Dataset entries
-- -- --

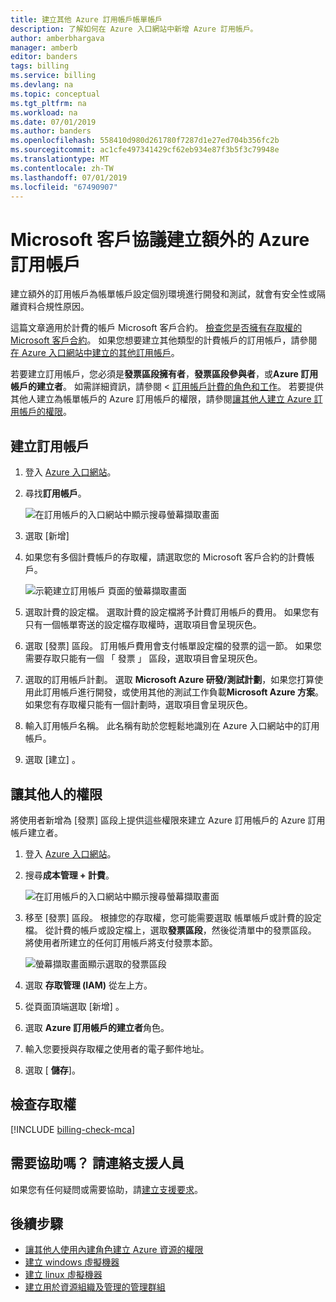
 ```yaml
---
title: 建立其他 Azure 訂用帳戶帳單帳戶
description: 了解如何在 Azure 入口網站中新增 Azure 訂用帳戶。
author: amberbhargava
manager: amberb
editor: banders
tags: billing
ms.service: billing
ms.devlang: na
ms.topic: conceptual
ms.tgt_pltfrm: na
ms.workload: na
ms.date: 07/01/2019
ms.author: banders
ms.openlocfilehash: 558410d980d261780f7287d1e27ed704b356fc2b
ms.sourcegitcommit: ac1cfe497341429cf62eb934e87f3b5f3c79948e
ms.translationtype: MT
ms.contentlocale: zh-TW
ms.lasthandoff: 07/01/2019
ms.locfileid: "67490907"
---
```

# <a name="create-an-additional-azure-subscription-for-microsoft-customer-agreement"></a>Microsoft 客戶協議建立額外的 Azure 訂用帳戶

建立額外的訂用帳戶為帳單帳戶設定個別環境進行開發和測試，就會有安全性或隔離資料合規性原因。

這篇文章適用於計費的帳戶 Microsoft 客戶合約。 [檢查您是否擁有存取權的 Microsoft 客戶合約](#check-access)。 如果您想要建立其他類型的計費帳戶的訂用帳戶，請參閱[在 Azure 入口網站中建立的其他訂用帳戶](billing-create-subscription.md)。

若要建立訂用帳戶，您必須是**發票區段擁有者**，**發票區段參與者**，或**Azure 訂用帳戶的建立者**。 如需詳細資訊，請參閱 <<c0> [ 訂用帳戶計費的角色和工作](billing-understand-mca-roles.md#subscription-billing-roles-and-tasks)。 若要提供其他人建立為帳單帳戶的 Azure 訂用帳戶的權限，請參閱[讓其他人建立 Azure 訂用帳戶的權限](#give-others-permission)。

## <a name="create-a-subscription"></a>建立訂用帳戶

1. 登入 [Azure 入口網站](https://portal.azure.com)。

2. 尋找**訂用帳戶**。

   ![在訂用帳戶的入口網站中顯示搜尋螢幕擷取畫面](./media/billing-mca-create-subscription/billing-search-subscriptions.png)

3. 選取 [新增] 

4. 如果您有多個計費帳戶的存取權，請選取您的 Microsoft 客戶合約的計費帳戶。

   ![示範建立訂用帳戶 頁面的螢幕擷取畫面](./media/billing-mca-create-subscription/billing-mca-create-azure-subscription.png)

5. 選取計費的設定檔。 選取計費的設定檔將予計費訂用帳戶的費用。 如果您有只有一個帳單寄送的設定檔存取權時，選取項目會呈現灰色。

6. 選取 [發票] 區段。 訂用帳戶費用會支付帳單設定檔的發票的這一節。 如果您需要存取只能有一個 「 發票 」 區段，選取項目會呈現灰色。

7. 選取的訂用帳戶計劃。 選取  **Microsoft Azure 研發/測試計劃**，如果您打算使用此訂用帳戶進行開發，或使用其他的測試工作負載**Microsoft Azure 方案**。 如果您有存取權只能有一個計劃時，選取項目會呈現灰色。

8. 輸入訂用帳戶名稱。 此名稱有助於您輕鬆地識別在 Azure 入口網站中的訂用帳戶。

9. 選取 [建立]  。

## <a name="give-others-permission"></a>讓其他人的權限

將使用者新增為 [發票] 區段上提供這些權限來建立 Azure 訂用帳戶的 Azure 訂用帳戶建立者。

1. 登入 [Azure 入口網站](https://portal.azure.com)。

2. 搜尋**成本管理 + 計費**。

   ![在訂用帳戶的入口網站中顯示搜尋螢幕擷取畫面](./media/billing-mca-create-subscription/billing-search-cost-management-billing.png)

3. 移至 [發票] 區段。 根據您的存取權，您可能需要選取 帳單帳戶或計費的設定檔。 從計費的帳戶或設定檔上，選取**發票區段**，然後從清單中的發票區段。 將使用者所建立的任何訂用帳戶將支付發票本節。
   
   ![螢幕擷取畫面顯示選取的發票區段](./media/billing-mca-create-subscription/mca-select-invoice-sections.png)        

4. 選取 **存取管理 (IAM)** 從左上方。

5. 從頁面頂端選取 [新增]  。

6. 選取  **Azure 訂用帳戶的建立者**角色。

7. 輸入您要授與存取權之使用者的電子郵件地址。

8. 選取 [ **儲存**]。

## <a name="check-access"></a>檢查存取權
[!INCLUDE [billing-check-mca](../../includes/billing-check-mca.md)]

## <a name="need-help-contact-support"></a>需要協助嗎？ 請連絡支援人員

如果您有任何疑問或需要協助，請[建立支援要求](https://go.microsoft.com/fwlink/?linkid=2083458)。

## <a name="next-steps"></a>後續步驟

- [讓其他人使用內建角色建立 Azure 資源的權限](../role-based-access-control/built-in-roles.md#built-in-role-descriptions)
- [建立 windows 虛擬機器](../virtual-machines/windows/quick-create-portal.md)
- [建立 linux 虛擬機器](../virtual-machines/linux/quick-create-portal.md)
- [建立用於資源組織及管理的管理群組](../governance/management-groups/create.md?toc=/azure/billing/TOC.json)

-- -- --

* [WHAT IS BEING ASKED]:
Write out, exactly and with no pictures, the lines of the data from the first through the line containing "6. 選取 [發票] 區段。".

* [RESPONSE]:
 ```yaml
---
title: 建立其他 Azure 訂用帳戶帳單帳戶
description: 了解如何在 Azure 入口網站中新增 Azure 訂用帳戶。
author: amberbhargava
manager: amberb
editor: banders
tags: billing
ms.service: billing
ms.devlang: na
ms.topic: conceptual
ms.tgt_pltfrm: na
ms.workload: na
ms.date: 07/01/2019
ms.author: banders
ms.openlocfilehash: 558410d980d261780f7287d1e27ed704b356fc2b
ms.sourcegitcommit: ac1cfe497341429cf62eb934e87f3b5f3c79948e
ms.translationtype: MT
ms.contentlocale: zh-TW
ms.lasthandoff: 07/01/2019
ms.locfileid: "67490907"
---
```

# <a name="create-an-additional-azure-subscription-for-microsoft-customer-agreement"></a>Microsoft 客戶協議建立額外的 Azure 訂用帳戶

建立額外的訂用帳戶為帳單帳戶設定個別環境進行開發和測試，就會有安全性或隔離資料合規性原因。

這篇文章適用於計費的帳戶 Microsoft 客戶合約。 [檢查您是否擁有存取權的 Microsoft 客戶合約](#check-access)。 如果您想要建立其他類型的計費帳戶的訂用帳戶，請參閱[在 Azure 入口網站中建立的其他訂用帳戶](billing-create-subscription.md)。

若要建立訂用帳戶，您必須是**發票區段擁有者**，**發票區段參與者**，或**Azure 訂用帳戶的建立者**。 如需詳細資訊，請參閱 <<c0> [ 訂用帳戶計費的角色和工作](billing-understand-mca-roles.md#subscription-billing-roles-and-tasks)。 若要提供其他人建立為帳單帳戶的 Azure 訂用帳戶的權限，請參閱[讓其他人建立 Azure 訂用帳戶的權限](#give-others-permission)。

## <a name="create-a-subscription"></a>建立訂用帳戶

1. 登入 [Azure 入口網站](https://portal.azure.com)。

2. 尋找**訂用帳戶**。

   ![在訂用帳戶的入口網站中顯示搜尋螢幕擷取畫面](./media/billing-mca-create-subscription/billing-search-subscriptions.png)

3. 選取 [新增] 

4. 如果您有多個計費帳戶的存取權，請選取您的 Microsoft 客戶合約的計費帳戶。

   ![示範建立訂用帳戶 頁面的螢幕擷取畫面](./media/billing-mca-create-subscription/billing-mca-create-azure-subscription.png)

5. 選取計費的設定檔。 選取計費的設定檔將予計費訂用帳戶的費用。 如果您有只有一個帳單寄送的設定檔存取權時，選取項目會呈現灰色。

6. 選取 [發票] 區段。 訂用帳戶費用會支付帳單設定檔的發票的這一節。 如果您需要存取只能有一個 「 發票 」 區段，選取項目會呈現灰色。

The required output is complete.